Saved data entries.
--------------------

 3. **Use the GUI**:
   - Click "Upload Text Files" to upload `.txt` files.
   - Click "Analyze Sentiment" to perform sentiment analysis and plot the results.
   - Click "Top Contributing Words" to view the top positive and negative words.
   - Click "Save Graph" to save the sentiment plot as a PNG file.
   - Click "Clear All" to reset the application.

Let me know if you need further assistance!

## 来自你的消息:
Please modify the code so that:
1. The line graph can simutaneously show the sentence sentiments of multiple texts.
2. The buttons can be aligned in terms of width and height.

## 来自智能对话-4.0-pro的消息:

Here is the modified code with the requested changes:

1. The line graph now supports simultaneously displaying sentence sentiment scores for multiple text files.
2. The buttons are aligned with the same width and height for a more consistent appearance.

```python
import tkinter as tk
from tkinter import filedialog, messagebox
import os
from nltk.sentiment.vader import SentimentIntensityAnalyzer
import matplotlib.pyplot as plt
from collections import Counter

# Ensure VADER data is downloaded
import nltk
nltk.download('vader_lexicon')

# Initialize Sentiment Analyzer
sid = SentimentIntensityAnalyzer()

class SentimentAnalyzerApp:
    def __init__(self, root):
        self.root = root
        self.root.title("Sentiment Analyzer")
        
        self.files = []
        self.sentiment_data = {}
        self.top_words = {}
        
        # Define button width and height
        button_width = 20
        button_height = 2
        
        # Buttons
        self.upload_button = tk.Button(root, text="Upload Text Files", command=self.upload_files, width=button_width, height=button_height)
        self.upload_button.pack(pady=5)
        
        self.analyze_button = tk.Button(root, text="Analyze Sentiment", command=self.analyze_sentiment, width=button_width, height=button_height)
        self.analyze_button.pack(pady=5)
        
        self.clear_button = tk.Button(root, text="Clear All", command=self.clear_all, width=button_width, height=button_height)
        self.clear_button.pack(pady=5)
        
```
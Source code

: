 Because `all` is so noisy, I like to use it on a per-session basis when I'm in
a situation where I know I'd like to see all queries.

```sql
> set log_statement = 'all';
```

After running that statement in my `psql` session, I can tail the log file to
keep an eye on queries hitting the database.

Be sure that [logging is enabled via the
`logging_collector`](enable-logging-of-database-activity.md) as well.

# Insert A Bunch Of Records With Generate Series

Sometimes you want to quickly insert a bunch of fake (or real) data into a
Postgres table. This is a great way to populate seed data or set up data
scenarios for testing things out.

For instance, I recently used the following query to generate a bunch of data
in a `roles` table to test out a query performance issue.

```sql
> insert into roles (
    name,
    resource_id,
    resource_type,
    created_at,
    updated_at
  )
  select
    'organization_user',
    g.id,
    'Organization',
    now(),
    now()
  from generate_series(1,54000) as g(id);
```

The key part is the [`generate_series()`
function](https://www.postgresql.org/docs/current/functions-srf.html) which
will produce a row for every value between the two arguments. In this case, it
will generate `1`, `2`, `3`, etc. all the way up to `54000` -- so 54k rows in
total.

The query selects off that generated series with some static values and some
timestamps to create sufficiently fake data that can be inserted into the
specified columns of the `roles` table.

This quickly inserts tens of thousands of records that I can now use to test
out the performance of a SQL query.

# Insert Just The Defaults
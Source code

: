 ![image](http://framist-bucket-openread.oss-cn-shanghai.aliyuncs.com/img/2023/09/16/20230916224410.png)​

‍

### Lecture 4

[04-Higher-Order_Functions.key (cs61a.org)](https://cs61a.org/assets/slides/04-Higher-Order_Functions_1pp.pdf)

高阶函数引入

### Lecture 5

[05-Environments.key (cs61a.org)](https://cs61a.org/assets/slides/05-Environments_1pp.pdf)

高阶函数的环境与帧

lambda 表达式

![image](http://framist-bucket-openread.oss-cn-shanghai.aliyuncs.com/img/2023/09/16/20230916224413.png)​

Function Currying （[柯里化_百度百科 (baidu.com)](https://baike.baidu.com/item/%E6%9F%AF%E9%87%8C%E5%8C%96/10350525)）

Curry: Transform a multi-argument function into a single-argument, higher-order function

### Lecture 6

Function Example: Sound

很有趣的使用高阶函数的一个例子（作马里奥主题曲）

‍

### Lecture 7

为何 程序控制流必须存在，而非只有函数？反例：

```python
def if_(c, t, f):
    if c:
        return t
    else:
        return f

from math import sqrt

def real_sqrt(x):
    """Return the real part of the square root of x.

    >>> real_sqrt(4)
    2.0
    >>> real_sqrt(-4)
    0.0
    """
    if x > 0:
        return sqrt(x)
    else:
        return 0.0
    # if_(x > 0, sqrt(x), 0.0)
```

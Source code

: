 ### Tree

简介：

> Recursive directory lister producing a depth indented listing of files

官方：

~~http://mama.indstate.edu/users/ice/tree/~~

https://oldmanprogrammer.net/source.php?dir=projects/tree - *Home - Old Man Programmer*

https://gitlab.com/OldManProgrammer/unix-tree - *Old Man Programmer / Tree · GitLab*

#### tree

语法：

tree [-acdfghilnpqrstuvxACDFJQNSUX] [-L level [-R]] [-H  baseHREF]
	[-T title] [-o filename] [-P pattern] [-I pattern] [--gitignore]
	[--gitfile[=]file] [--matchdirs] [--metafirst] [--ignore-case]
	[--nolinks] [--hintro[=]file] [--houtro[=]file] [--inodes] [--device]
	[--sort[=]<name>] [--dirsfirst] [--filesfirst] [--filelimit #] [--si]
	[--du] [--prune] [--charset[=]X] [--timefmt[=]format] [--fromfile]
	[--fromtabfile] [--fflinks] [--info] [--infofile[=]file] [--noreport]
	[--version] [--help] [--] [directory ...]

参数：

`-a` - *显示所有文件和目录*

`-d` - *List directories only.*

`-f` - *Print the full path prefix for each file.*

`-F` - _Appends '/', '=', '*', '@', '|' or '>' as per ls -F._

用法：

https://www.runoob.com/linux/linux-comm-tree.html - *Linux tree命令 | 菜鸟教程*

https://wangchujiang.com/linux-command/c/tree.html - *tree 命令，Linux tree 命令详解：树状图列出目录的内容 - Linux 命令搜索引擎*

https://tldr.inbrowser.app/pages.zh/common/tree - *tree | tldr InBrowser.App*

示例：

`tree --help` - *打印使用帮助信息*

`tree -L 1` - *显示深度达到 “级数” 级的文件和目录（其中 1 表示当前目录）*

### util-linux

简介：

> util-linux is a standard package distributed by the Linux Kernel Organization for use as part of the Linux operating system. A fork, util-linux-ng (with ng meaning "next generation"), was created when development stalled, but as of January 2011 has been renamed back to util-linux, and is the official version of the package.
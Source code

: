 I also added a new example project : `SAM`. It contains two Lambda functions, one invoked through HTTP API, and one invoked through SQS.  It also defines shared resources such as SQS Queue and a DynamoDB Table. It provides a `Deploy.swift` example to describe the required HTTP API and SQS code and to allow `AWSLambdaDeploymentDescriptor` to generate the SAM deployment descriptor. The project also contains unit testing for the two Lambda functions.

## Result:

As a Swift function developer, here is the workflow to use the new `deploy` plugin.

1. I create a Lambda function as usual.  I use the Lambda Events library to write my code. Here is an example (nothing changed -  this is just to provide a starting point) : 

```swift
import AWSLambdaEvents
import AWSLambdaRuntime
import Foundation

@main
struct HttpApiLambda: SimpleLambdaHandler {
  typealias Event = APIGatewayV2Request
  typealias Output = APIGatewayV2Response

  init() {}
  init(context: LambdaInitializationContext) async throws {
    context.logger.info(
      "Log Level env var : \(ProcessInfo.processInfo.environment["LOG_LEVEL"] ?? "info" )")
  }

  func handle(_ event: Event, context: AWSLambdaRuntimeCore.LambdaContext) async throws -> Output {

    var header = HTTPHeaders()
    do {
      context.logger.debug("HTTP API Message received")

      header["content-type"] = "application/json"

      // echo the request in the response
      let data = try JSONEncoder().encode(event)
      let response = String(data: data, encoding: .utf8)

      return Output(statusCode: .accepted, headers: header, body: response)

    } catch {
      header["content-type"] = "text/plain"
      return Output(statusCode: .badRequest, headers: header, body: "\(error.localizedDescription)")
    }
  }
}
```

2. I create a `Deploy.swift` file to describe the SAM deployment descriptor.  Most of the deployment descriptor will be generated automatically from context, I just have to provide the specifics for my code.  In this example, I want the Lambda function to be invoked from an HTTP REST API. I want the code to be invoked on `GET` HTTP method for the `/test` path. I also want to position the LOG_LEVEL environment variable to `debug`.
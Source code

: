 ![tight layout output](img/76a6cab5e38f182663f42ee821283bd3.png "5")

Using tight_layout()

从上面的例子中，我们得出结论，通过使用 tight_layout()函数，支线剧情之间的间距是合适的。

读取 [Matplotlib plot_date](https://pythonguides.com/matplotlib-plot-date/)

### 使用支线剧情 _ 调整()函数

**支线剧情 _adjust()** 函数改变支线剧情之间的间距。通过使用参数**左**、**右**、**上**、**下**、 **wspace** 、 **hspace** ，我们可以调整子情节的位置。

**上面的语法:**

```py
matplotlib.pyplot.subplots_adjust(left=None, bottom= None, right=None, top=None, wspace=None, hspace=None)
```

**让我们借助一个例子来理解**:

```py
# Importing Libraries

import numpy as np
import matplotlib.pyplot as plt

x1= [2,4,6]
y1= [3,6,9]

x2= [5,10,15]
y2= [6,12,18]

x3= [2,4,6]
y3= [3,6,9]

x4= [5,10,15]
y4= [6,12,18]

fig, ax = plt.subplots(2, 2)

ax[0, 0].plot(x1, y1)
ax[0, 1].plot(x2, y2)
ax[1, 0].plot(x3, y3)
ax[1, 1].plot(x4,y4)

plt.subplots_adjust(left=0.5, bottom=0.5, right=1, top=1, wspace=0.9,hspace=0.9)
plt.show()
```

--------------------

About this exercise.
The lines of the records that contain the string "util" should be located and copied.

Exercise solution.
### util-linux
> util-linux is a standard package distributed by the Linux Kernel Organization for use as part of the Linux operating system. A fork, util-linux-ng (with ng meaning "next generation"), was created when development stalled, but as of January 2011 has been renamed back to util-linux, and is the official version of the package.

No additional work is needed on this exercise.